What does downgrade means?
Economically, it means higher interest rates. Something which American economy cannot afford right now. But the question is: Will it happen? Will interest rates really go up? The fact of the matter: It’s the market that determines the price of U.S. debt, not the ratings agencies. And the question one needs to ask: Is the downgrade going to change the perception about US debt. US economy is one of the world’s largest issuer of AAA rated paper. And post losing its rating: What is the alternative? I agree there may be some impact from funds that are legally prohibited from holding non-AAA debt but who knows they may seek change in mandate.
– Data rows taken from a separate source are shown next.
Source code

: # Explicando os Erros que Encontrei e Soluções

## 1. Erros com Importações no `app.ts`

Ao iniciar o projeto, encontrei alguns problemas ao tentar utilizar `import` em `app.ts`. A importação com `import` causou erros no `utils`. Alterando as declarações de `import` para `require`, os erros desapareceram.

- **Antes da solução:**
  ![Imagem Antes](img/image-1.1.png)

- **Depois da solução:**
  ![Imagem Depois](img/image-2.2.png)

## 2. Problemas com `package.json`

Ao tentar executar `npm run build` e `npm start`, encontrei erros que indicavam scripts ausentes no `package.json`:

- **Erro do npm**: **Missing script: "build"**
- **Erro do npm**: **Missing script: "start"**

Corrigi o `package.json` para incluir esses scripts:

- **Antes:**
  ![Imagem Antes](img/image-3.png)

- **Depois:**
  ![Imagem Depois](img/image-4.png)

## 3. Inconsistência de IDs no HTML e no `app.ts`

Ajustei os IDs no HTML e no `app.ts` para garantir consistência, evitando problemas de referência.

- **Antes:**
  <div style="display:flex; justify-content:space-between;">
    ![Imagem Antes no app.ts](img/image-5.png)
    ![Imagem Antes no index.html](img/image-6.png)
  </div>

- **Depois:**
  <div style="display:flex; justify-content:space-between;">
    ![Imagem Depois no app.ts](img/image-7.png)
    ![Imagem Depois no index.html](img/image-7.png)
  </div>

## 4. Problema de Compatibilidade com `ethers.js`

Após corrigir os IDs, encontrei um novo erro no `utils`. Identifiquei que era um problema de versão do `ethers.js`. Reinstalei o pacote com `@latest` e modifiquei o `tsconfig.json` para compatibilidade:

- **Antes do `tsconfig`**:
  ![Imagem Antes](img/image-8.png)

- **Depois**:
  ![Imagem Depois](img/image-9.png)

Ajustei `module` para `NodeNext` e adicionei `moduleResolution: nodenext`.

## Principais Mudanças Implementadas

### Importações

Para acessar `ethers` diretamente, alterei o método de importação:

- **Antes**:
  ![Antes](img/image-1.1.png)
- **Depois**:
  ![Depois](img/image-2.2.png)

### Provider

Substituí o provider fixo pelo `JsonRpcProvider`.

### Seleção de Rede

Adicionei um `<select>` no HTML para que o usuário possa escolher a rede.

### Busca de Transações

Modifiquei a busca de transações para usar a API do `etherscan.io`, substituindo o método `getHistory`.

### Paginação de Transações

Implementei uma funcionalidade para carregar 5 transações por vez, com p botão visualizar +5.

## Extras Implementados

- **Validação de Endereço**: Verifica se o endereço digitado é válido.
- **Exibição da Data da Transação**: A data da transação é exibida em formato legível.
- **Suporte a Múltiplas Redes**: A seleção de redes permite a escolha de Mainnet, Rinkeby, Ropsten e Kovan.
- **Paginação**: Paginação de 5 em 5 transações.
Remember, USA has lost its AAA credit rating but it’s not that some other sovereign country has got AAA rating; and hence serious trade adjustments has to be made. The world will now learn to live with new reality: AAA is now AA+. That’s it I don’t think Credit downgrade is going to cause a major real shock to the system. Some artificial pain may happen because of media noise but that might be short lived.
India is the worst performing market in Asia
from Year to Date
It’s quite surprising that markets like Thailand, Indonesia and Philippines have posted gains Year to Date. India has been a weak market and that weakness has nothing to do with US or Europe.